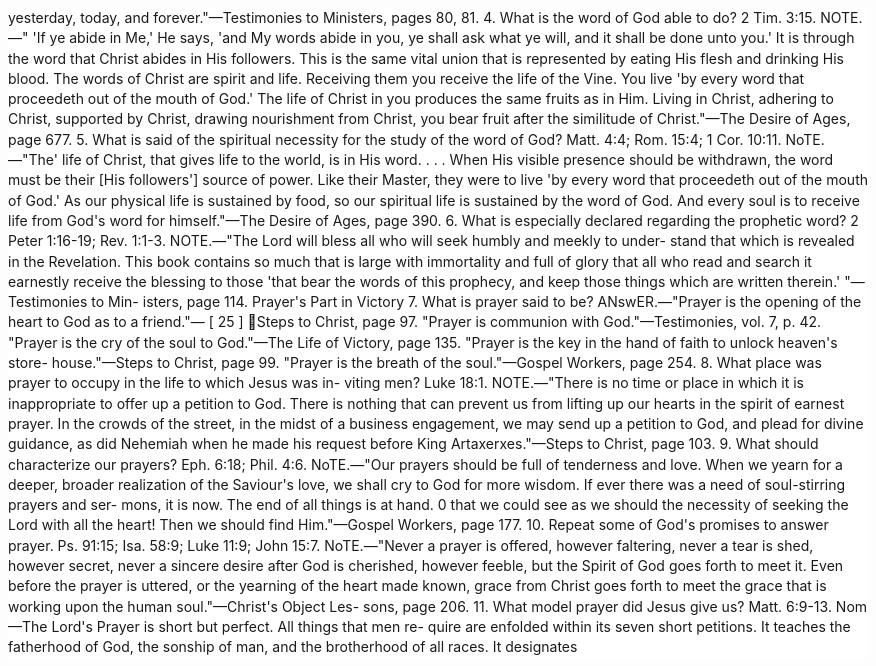 yesterday, today, and forever."—Testimonies to Ministers, pages 80, 81.
      4. What is the word of God able to do? 2 Tim. 3:15.
     NOTE.—" 'If ye abide in Me,' He says, 'and My words abide in you, ye shall
ask what ye will, and it shall be done unto you.' It is through the word that
Christ abides in His followers. This is the same vital union that is represented
by eating His flesh and drinking His blood. The words of Christ are spirit and
life. Receiving them you receive the life of the Vine. You live 'by every word
that proceedeth out of the mouth of God.' The life of Christ in you produces
the same fruits as in Him. Living in Christ, adhering to Christ, supported by
Christ, drawing nourishment from Christ, you bear fruit after the similitude
of Christ."—The Desire of Ages, page 677.
      5. What is said of the spiritual necessity for the study of the word of
God? Matt. 4:4; Rom. 15:4; 1 Cor. 10:11.
     NoTE.—"The' life of Christ, that gives life to the world, is in His word.
. . . When His visible presence should be withdrawn, the word must be their
[His followers'] source of power. Like their Master, they were to live 'by
every word that proceedeth out of the mouth of God.' As our physical life
is sustained by food, so our spiritual life is sustained by the word of God. And
every soul is to receive life from God's word for himself."—The Desire of
Ages, page 390.
      6. What is especially declared regarding the prophetic word? 2 Peter
1:16-19; Rev. 1:1-3.
     NOTE.—"The Lord will bless all who will seek humbly and meekly to under-
stand that which is revealed in the Revelation. This book contains so much
that is large with immortality and full of glory that all who read and search
it earnestly receive the blessing to those 'that bear the words of this prophecy,
and keep those things which are written therein.' "—Testimonies to Min-
isters, page 114.
                        Prayer's Part in Victory
   7. What is prayer said to be?
   ANswER.—"Prayer is the opening of the heart to God as to a friend."—
                                 [ 25 ]
Steps to Christ, page 97. "Prayer is communion with God."—Testimonies,
vol. 7, p. 42. "Prayer is the cry of the soul to God."—The Life of Victory,
page 135. "Prayer is the key in the hand of faith to unlock heaven's store-
house."—Steps to Christ, page 99. "Prayer is the breath of the soul."—Gospel
Workers, page 254.
    8. What place was prayer to occupy in the life to which Jesus was in-
viting men? Luke 18:1.
    NOTE.—"There is no time or place in which it is inappropriate to offer up
a petition to God. There is nothing that can prevent us from lifting up our
hearts in the spirit of earnest prayer. In the crowds of the street, in the midst
of a business engagement, we may send up a petition to God, and plead for
divine guidance, as did Nehemiah when he made his request before King
Artaxerxes."—Steps to Christ, page 103.
    9. What should characterize our prayers? Eph. 6:18; Phil. 4:6.
    NoTE.—"Our prayers should be full of tenderness and love. When we yearn
for a deeper, broader realization of the Saviour's love, we shall cry to God
for more wisdom. If ever there was a need of soul-stirring prayers and ser-
mons, it is now. The end of all things is at hand. 0 that we could see as we
should the necessity of seeking the Lord with all the heart! Then we should
find Him."—Gospel Workers, page 177.
    10. Repeat some of God's promises to answer prayer. Ps. 91:15; Isa.
58:9; Luke 11:9; John 15:7.
    NoTE.—"Never a prayer is offered, however faltering, never a tear is shed,
however secret, never a sincere desire after God is cherished, however feeble,
but the Spirit of God goes forth to meet it. Even before the prayer is uttered,
or the yearning of the heart made known, grace from Christ goes forth to
meet the grace that is working upon the human soul."—Christ's Object Les-
sons, page 206.
    11. What model prayer did Jesus give us? Matt. 6:9-13.
   Nom—The Lord's Prayer is short but perfect. All things that men re-
quire are enfolded within its seven short petitions. It teaches the fatherhood
of God, the sonship of man, and the brotherhood of all races. It designates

*What is being asked*
Word-for-word output of every record is needed, with images omitted.

*Written response*
 yesterday, today, and forever."—Testimonies to Ministers, pages 80, 81.
      4. What is the word of God able to do? 2 Tim. 3:15.
     NOTE.—" 'If ye abide in Me,' He says, 'and My words abide in you, ye shall
ask what ye will, and it shall be done unto you.' It is through the word that
Christ abides in His followers. This is the same vital union that is represented
by eating His flesh and drinking His blood. The words of Christ are spirit and
life. Receiving them you receive the life of the Vine. You live 'by every word
that proceedeth out of the mouth of God.' The life of Christ in you produces
the same fruits as in Him. Living in Christ, adhering to Christ, supported by
Christ, drawing nourishment from Christ, you bear fruit after the similitude
of Christ."—The Desire of Ages, page 677.
      5. What is said of the spiritual necessity for the study of the word of
God? Matt. 4:4; Rom. 15:4; 1 Cor. 10:11.
     NoTE.—"The' life of Christ, that gives life to the world, is in His word.
. . . When His visible presence should be withdrawn, the word must be their
[His followers'] source of power. Like their Master, they were to live 'by
every word that proceedeth out of the mouth of God.' As our physical life
is sustained by food, so our spiritual life is sustained by the word of God. And
every soul is to receive life from God's word for himself."—The Desire of
Ages, page 390.
      6. What is especially declared regarding the prophetic word? 2 Peter
1:16-19; Rev. 1:1-3.
     NOTE.—"The Lord will bless all who will seek humbly and meekly to under-
stand that which is revealed in the Revelation. This book contains so much
that is large with immortality and full of glory that all who read and search
it earnestly receive the blessing to those 'that bear the words of this prophecy,
and keep those things which are written therein.' "—Testimonies to Min-
isters, page 114.
                        Prayer's Part in Victory
   7. What is prayer said to be?
   ANswER.—"Prayer is the opening of the heart to God as to a friend."—
                                 [ 25 ]
Steps to Christ, page 97. "Prayer is communion with God."—Testimonies,
vol. 7, p. 42. "Prayer is the cry of the soul to God."—The Life of Victory,
page 135. "Prayer is the key in the hand of faith to unlock heaven's store-
house."—Steps to Christ, page 99. "Prayer is the breath of the soul."—Gospel
Workers, page 254.
    8. What place was prayer to occupy in the life to which Jesus was in-
viting men? Luke 18:1.
    NOTE.—"There is no time or place in which it is inappropriate to offer up
a petition to God. There is nothing that can prevent us from lifting up our
hearts in the spirit of earnest prayer. In the crowds of the street, in the midst
of a business engagement, we may send up a petition to God, and plead for
divine guidance, as did Nehemiah when he made his request before King
Artaxerxes."—Steps to Christ, page 103.
    9. What should characterize our prayers? Eph. 6:18; Phil. 4:6.
    NoTE.—"Our prayers should be full of tenderness and love. When we yearn
for a deeper, broader realization of the Saviour's love, we shall cry to God
for more wisdom. If ever there was a need of soul-stirring prayers and ser-
mons, it is now. The end of all things is at hand. 0 that we could see as we
should the necessity of seeking the Lord with all the heart! Then we should
find Him."—Gospel Workers, page 177.
    10. Repeat some of God's promises to answer prayer. Ps. 91:15; Isa.
58:9; Luke 11:9; John 15:7.
    NoTE.—"Never a prayer is offered, however faltering, never a tear is shed,
however secret, never a sincere desire after God is cherished, however feeble,
but the Spirit of God goes forth to meet it. Even before the prayer is uttered,
or the yearning of the heart made known, grace from Christ goes forth to
meet the grace that is working upon the human soul."—Christ's Object Les-
sons, page 206.
    11. What model prayer did Jesus give us? Matt. 6:9-13.
   Nom—The Lord's Prayer is short but perfect. All things that men re-
quire are enfolded within its seven short petitions. It teaches the fatherhood
of God, the sonship of man, and the brotherhood of all races. It designates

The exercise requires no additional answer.